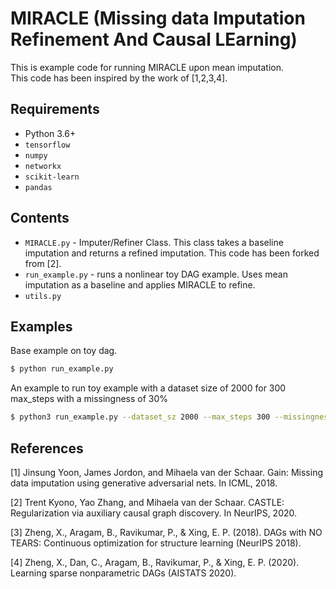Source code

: # MIRACLE (Missing data Imputation Refinement And Causal LEarning)

This is example code for running MIRACLE upon mean imputation.  
This code has been inspired by the work of [1,2,3,4].


## Requirements 

- Python 3.6+
- `tensorflow`
- `numpy`
- `networkx`
- `scikit-learn`
- `pandas`

## Contents

- `MIRACLE.py` - Imputer/Refiner Class. This class takes a baseline imputation and returns a refined imputation. This code has been forked from [2].
- `run_example.py` - runs a nonlinear toy DAG example.  Uses mean imputation as a baseline and applies MIRACLE to refine. 
- `utils.py` 

## Examples

Base example on toy dag.
```bash
$ python run_example.py
```

An example to run toy example with a dataset size of 2000 for 300 max_steps with a missingness of 30%
```bash
$ python3 run_example.py --dataset_sz 2000 --max_steps 300 --missingness 0.3
```

## References

[1] Jinsung Yoon, James Jordon, and Mihaela van der Schaar. Gain: Missing data imputation using generative adversarial nets. In ICML, 2018.

[2] Trent Kyono, Yao Zhang, and Mihaela van der Schaar. CASTLE: Regularization via auxiliary causal graph discovery. In NeurIPS, 2020.

[3] Zheng, X., Aragam, B., Ravikumar, P., & Xing, E. P. (2018). DAGs with NO TEARS: Continuous optimization for structure learning (NeurIPS 2018).

[4] Zheng, X., Dan, C., Aragam, B., Ravikumar, P., & Xing, E. P. (2020). Learning sparse nonparametric DAGs (AISTATS 2020).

——————————

ASSIGNMENT:
Taking the line with "And Causal LEarning)" as the first, copy every line through the end of the entries above exactly, with no others.

SOLVED PROBLEM:
: # MIRACLE (Missing data Imputation Refinement And Causal LEarning)

This is example code for running MIRACLE upon mean imputation.  
This code has been inspired by the work of [1,2,3,4].


## Requirements 

- Python 3.6+
- `tensorflow`
- `numpy`
- `networkx`
- `scikit-learn`
- `pandas`

## Contents

- `MIRACLE.py` - Imputer/Refiner Class. This class takes a baseline imputation and returns a refined imputation. This code has been forked from [2].
- `run_example.py` - runs a nonlinear toy DAG example.  Uses mean imputation as a baseline and applies MIRACLE to refine. 
- `utils.py` 

## Examples

Base example on toy dag.
```bash
$ python run_example.py
```

An example to run toy example with a dataset size of 2000 for 300 max_steps with a missingness of 30%
```bash
$ python3 run_example.py --dataset_sz 2000 --max_steps 300 --missingness 0.3
```

## References

[1] Jinsung Yoon, James Jordon, and Mihaela van der Schaar. Gain: Missing data imputation using generative adversarial nets. In ICML, 2018.

[2] Trent Kyono, Yao Zhang, and Mihaela van der Schaar. CASTLE: Regularization via auxiliary causal graph discovery. In NeurIPS, 2020.

[3] Zheng, X., Aragam, B., Ravikumar, P., & Xing, E. P. (2018). DAGs with NO TEARS: Continuous optimization for structure learning (NeurIPS 2018).

[4] Zheng, X., Dan, C., Aragam, B., Ravikumar, P., & Xing, E. P. (2020). Learning sparse nonparametric DAGs (AISTATS 2020).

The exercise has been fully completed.